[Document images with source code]
===

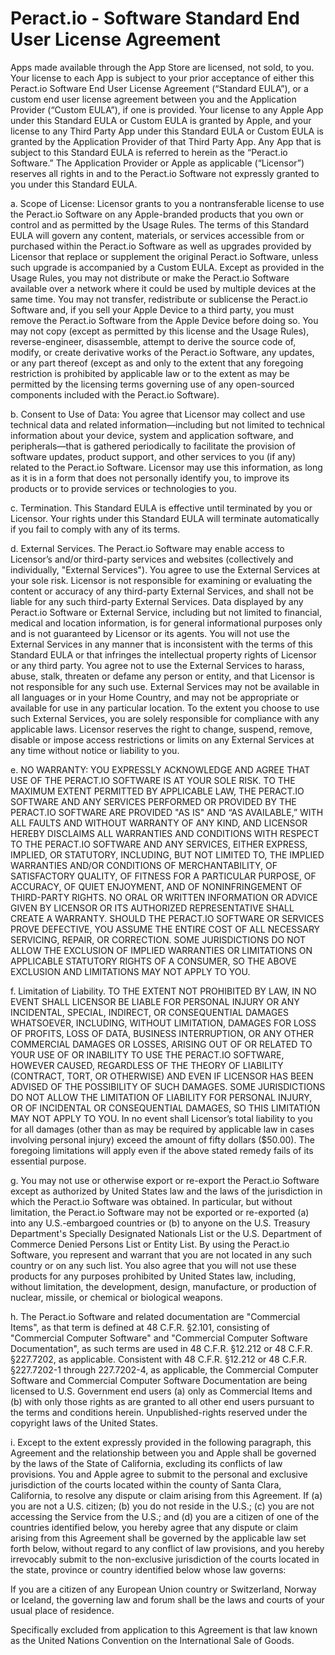 # Peract.io - Software Standard End User License Agreement

Apps made available through the App Store are licensed, not sold, to you. Your
license to each App is subject to your prior acceptance of either this Peract.io
Software End User License Agreement (“Standard EULA”), or a custom end user
license agreement between you and the Application Provider (“Custom EULA”), if
one is provided. Your license to any Apple App under this Standard EULA or
Custom EULA is granted by Apple, and your license to any Third Party App under
this Standard EULA or Custom EULA is granted by the Application Provider of that
Third Party App. Any App that is subject to this Standard EULA is referred to
herein as the “Peract.io Software.” The Application Provider or Apple as
applicable (“Licensor”) reserves all rights in and to the Peract.io Software not
expressly granted to you under this Standard EULA.

a. Scope of License: Licensor grants to you a nontransferable license to use the
Peract.io Software on any Apple-branded products that you own or control and as
permitted by the Usage Rules. The terms of this Standard EULA will govern any
content, materials, or services accessible from or purchased within the
Peract.io Software as well as upgrades provided by Licensor that replace or
supplement the original Peract.io Software, unless such upgrade is accompanied
by a Custom EULA. Except as provided in the Usage Rules, you may not distribute
or make the Peract.io Software available over a network where it could be used
by multiple devices at the same time. You may not transfer, redistribute or
sublicense the Peract.io Software and, if you sell your Apple Device to a third
party, you must remove the Peract.io Software from the Apple Device before doing
so. You may not copy (except as permitted by this license and the Usage Rules),
reverse-engineer, disassemble, attempt to derive the source code of, modify, or
create derivative works of the Peract.io Software, any updates, or any part
thereof (except as and only to the extent that any foregoing restriction is
prohibited by applicable law or to the extent as may be permitted by the
licensing terms governing use of any open-sourced components included with the
Peract.io Software).

b. Consent to Use of Data: You agree that Licensor may collect and use technical
data and related information—including but not limited to technical information
about your device, system and application software, and peripherals—that is
gathered periodically to facilitate the provision of software updates, product
support, and other services to you (if any) related to the Peract.io Software.
Licensor may use this information, as long as it is in a form that does not
personally identify you, to improve its products or to provide services or
technologies to you.

c. Termination. This Standard EULA is effective until terminated by you or
Licensor. Your rights under this Standard EULA will terminate automatically if
you fail to comply with any of its terms.

d. External Services. The Peract.io Software may enable access to Licensor’s
and/or third-party services and websites (collectively and individually,
"External Services"). You agree to use the External Services at your sole risk.
Licensor is not responsible for examining or evaluating the content or accuracy
of any third-party External Services, and shall not be liable for any such
third-party External Services. Data displayed by any Peract.io Software or
External Service, including but not limited to financial, medical and location
information, is for general informational purposes only and is not guaranteed
by Licensor or its agents. You will not use the External Services in any manner
that is inconsistent with the terms of this Standard EULA or that infringes the
intellectual property rights of Licensor or any third party. You agree not to
use the External Services to harass, abuse, stalk, threaten or defame any person
or entity, and that Licensor is not responsible for any such use. External
Services may not be available in all languages or in your Home Country, and may
not be appropriate or available for use in any particular location. To the
extent you choose to use such External Services, you are solely responsible for
compliance with any applicable laws. Licensor reserves the right to change,
suspend, remove, disable or impose access restrictions or limits on any External
Services at any time without notice or liability to you.

e. NO WARRANTY: YOU EXPRESSLY ACKNOWLEDGE AND AGREE THAT USE OF THE PERACT.IO
SOFTWARE IS AT YOUR SOLE RISK. TO THE MAXIMUM EXTENT PERMITTED BY APPLICABLE
LAW, THE PERACT.IO SOFTWARE AND ANY SERVICES PERFORMED OR PROVIDED BY THE
PERACT.IO SOFTWARE ARE PROVIDED "AS IS" AND “AS AVAILABLE,” WITH ALL FAULTS AND
WITHOUT WARRANTY OF ANY KIND, AND LICENSOR HEREBY DISCLAIMS ALL WARRANTIES AND
CONDITIONS WITH RESPECT TO THE PERACT.IO SOFTWARE AND ANY SERVICES, EITHER
EXPRESS, IMPLIED, OR STATUTORY, INCLUDING, BUT NOT LIMITED TO, THE IMPLIED
WARRANTIES AND/OR CONDITIONS OF MERCHANTABILITY, OF SATISFACTORY QUALITY, OF
FITNESS FOR A PARTICULAR PURPOSE, OF ACCURACY, OF QUIET ENJOYMENT, AND OF
NONINFRINGEMENT OF THIRD-PARTY RIGHTS. NO ORAL OR WRITTEN INFORMATION OR ADVICE
GIVEN BY LICENSOR OR ITS AUTHORIZED REPRESENTATIVE SHALL CREATE A WARRANTY.
SHOULD THE PERACT.IO SOFTWARE OR SERVICES PROVE DEFECTIVE, YOU ASSUME THE ENTIRE
COST OF ALL NECESSARY SERVICING, REPAIR, OR CORRECTION. SOME JURISDICTIONS DO
NOT ALLOW THE EXCLUSION OF IMPLIED WARRANTIES OR LIMITATIONS ON APPLICABLE
STATUTORY RIGHTS OF A CONSUMER, SO THE ABOVE EXCLUSION AND LIMITATIONS MAY NOT
APPLY TO YOU.

f. Limitation of Liability. TO THE EXTENT NOT PROHIBITED BY LAW, IN NO EVENT
SHALL LICENSOR BE LIABLE FOR PERSONAL INJURY OR ANY INCIDENTAL, SPECIAL,
INDIRECT, OR CONSEQUENTIAL DAMAGES WHATSOEVER, INCLUDING, WITHOUT LIMITATION,
DAMAGES FOR LOSS OF PROFITS, LOSS OF DATA, BUSINESS INTERRUPTION, OR ANY OTHER
COMMERCIAL DAMAGES OR LOSSES, ARISING OUT OF OR RELATED TO YOUR USE OF OR
INABILITY TO USE THE PERACT.IO SOFTWARE, HOWEVER CAUSED, REGARDLESS OF THE
THEORY OF LIABILITY (CONTRACT, TORT, OR OTHERWISE) AND EVEN IF LICENSOR HAS BEEN
ADVISED OF THE POSSIBILITY OF SUCH DAMAGES. SOME JURISDICTIONS DO NOT ALLOW THE
LIMITATION OF LIABILITY FOR PERSONAL INJURY, OR OF INCIDENTAL OR CONSEQUENTIAL
DAMAGES, SO THIS LIMITATION MAY NOT APPLY TO YOU. In no event shall Licensor’s
total liability to you for all damages (other than as may be required by
applicable law in cases involving personal injury) exceed the amount of fifty
dollars ($50.00). The foregoing limitations will apply even if the above stated
remedy fails of its essential purpose.

g. You may not use or otherwise export or re-export the Peract.io Software
except as authorized by United States law and the laws of the jurisdiction in
which the Peract.io Software was obtained. In particular, but without
limitation, the Peract.io Software may not be exported or re-exported (a) into
any U.S.-embargoed countries or (b) to anyone on the U.S. Treasury Department's
Specially Designated Nationals List or the U.S. Department of Commerce Denied
Persons List or Entity List. By using the Peract.io Software, you represent and
warrant that you are not located in any such country or on any such list. You
also agree that you will not use these products for any purposes prohibited by
United States law, including, without limitation, the development, design,
manufacture, or production of nuclear, missile, or chemical or biological
weapons.

h. The Peract.io Software and related documentation are "Commercial Items", as
that term is defined at 48 C.F.R. §2.101, consisting of "Commercial Computer
Software" and "Commercial Computer Software Documentation", as such terms are
used in 48 C.F.R. §12.212 or 48 C.F.R. §227.7202, as applicable. Consistent with
48 C.F.R. §12.212 or 48 C.F.R. §227.7202-1 through 227.7202-4, as applicable,
the Commercial Computer Software and Commercial Computer Software Documentation
are being licensed to U.S. Government end users (a) only as Commercial Items and
(b) with only those rights as are granted to all other end users pursuant to the
terms and conditions herein. Unpublished-rights reserved under the copyright
laws of the United States.

i. Except to the extent expressly provided in the following paragraph, this
Agreement and the relationship between you and Apple shall be governed by the
laws of the State of California, excluding its conflicts of law provisions. You
and Apple agree to submit to the personal and exclusive jurisdiction of the
courts located within the county of Santa Clara, California, to resolve any
dispute or claim arising from this Agreement. If (a) you are not a U.S. citizen;
(b) you do not reside in the U.S.; (c) you are not accessing the Service from
the U.S.; and (d) you are a citizen of one of the countries identified below,
you hereby agree that any dispute or claim arising from this Agreement shall be
governed by the applicable law set forth below, without regard to any conflict
of law provisions, and you hereby irrevocably submit to the non-exclusive
jurisdiction of the courts located in the state, province or country identified
below whose law governs:

If you are a citizen of any European Union country or Switzerland, Norway or
Iceland, the governing law and forum shall be the laws and courts of your usual
place of residence.

Specifically excluded from application to this Agreement is that law known as
the United Nations Convention on the International Sale of Goods.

===

• _Instructions for the task_: Check each line of the records for "technical" and copy the ones that contain it.

• _Result_:
b. Consent to Use of Data: You agree that Licensor may collect and use technical
data and related information—including but not limited to technical information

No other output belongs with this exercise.